Stored data entries
--------------------------------------------------
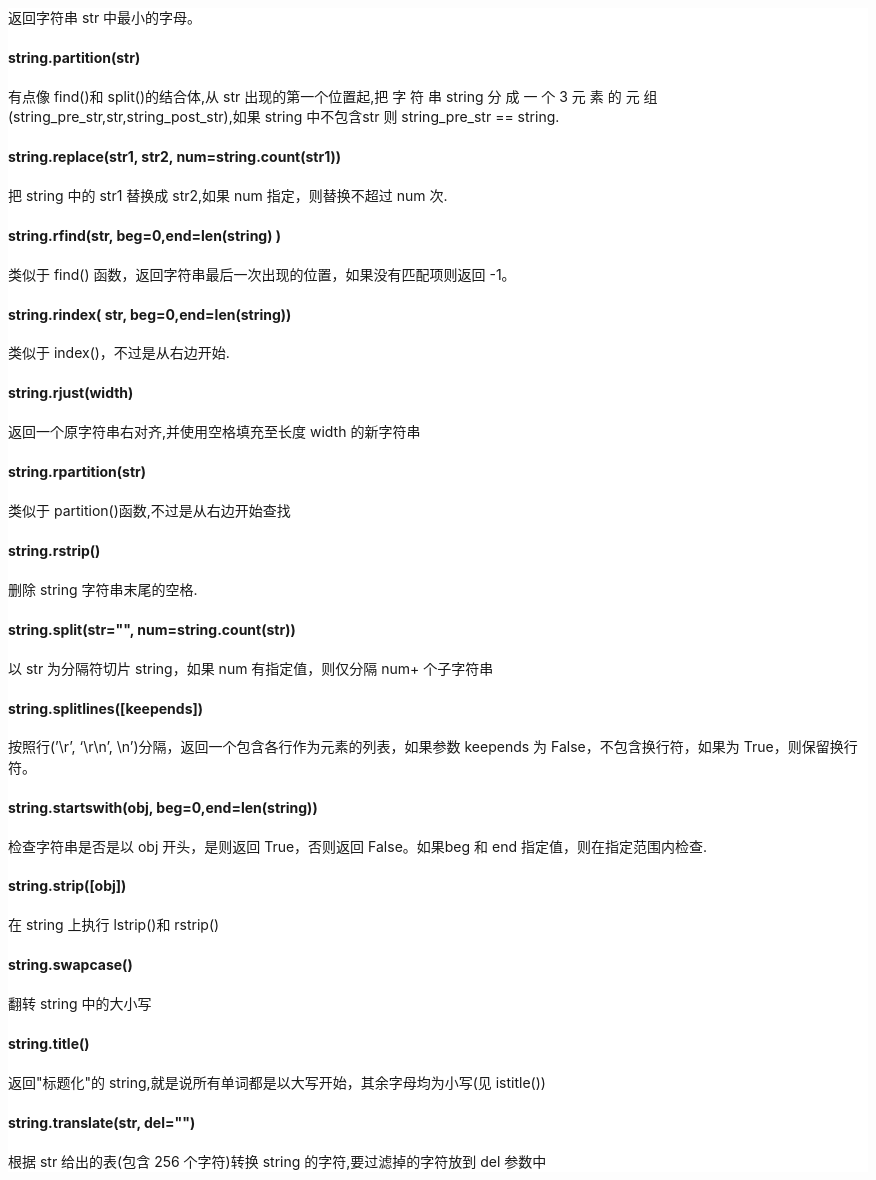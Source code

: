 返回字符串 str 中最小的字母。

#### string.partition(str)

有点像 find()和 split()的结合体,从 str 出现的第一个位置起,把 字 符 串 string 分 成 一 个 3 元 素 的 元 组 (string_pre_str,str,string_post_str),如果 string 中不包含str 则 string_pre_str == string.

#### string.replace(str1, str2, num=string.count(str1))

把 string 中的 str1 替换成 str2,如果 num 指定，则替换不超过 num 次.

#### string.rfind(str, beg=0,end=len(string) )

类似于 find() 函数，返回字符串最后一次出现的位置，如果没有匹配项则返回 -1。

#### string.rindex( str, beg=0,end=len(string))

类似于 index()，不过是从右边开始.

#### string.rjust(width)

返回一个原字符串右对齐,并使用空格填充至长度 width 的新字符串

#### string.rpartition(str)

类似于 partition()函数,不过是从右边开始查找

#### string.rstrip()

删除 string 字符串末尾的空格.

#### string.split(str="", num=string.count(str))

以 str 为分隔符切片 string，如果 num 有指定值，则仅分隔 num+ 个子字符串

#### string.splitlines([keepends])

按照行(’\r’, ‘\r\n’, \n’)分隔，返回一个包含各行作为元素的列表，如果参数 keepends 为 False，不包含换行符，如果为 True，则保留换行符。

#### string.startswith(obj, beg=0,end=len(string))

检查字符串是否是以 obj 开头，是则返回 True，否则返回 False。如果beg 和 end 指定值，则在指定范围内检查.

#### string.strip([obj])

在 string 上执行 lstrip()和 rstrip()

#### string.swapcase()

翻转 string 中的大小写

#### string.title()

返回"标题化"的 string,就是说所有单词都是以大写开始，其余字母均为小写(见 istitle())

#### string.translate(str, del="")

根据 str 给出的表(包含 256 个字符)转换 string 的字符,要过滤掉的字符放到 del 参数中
--------------------------------------------------
▶ [EXERCISE] Retype exactly the lines from the one containing "以 str 为分隔符切片" through the last line of the records above, including both.

▶ [RESULT OF THIS TASK]
以 str 为分隔符切片 string，如果 num 有指定值，则仅分隔 num+ 个子字符串

#### string.splitlines([keepends])

按照行(’\r’, ‘\r\n’, \n’)分隔，返回一个包含各行作为元素的列表，如果参数 keepends 为 False，不包含换行符，如果为 True，则保留换行符。

#### string.startswith(obj, beg=0,end=len(string))

检查字符串是否是以 obj 开头，是则返回 True，否则返回 False。如果beg 和 end 指定值，则在指定范围内检查.

#### string.strip([obj])

在 string 上执行 lstrip()和 rstrip()

#### string.swapcase()

翻转 string 中的大小写

#### string.title()

返回"标题化"的 string,就是说所有单词都是以大写开始，其余字母均为小写(见 istitle())

#### string.translate(str, del="")

根据 str 给出的表(包含 256 个字符)转换 string 的字符,要过滤掉的字符放到 del 参数中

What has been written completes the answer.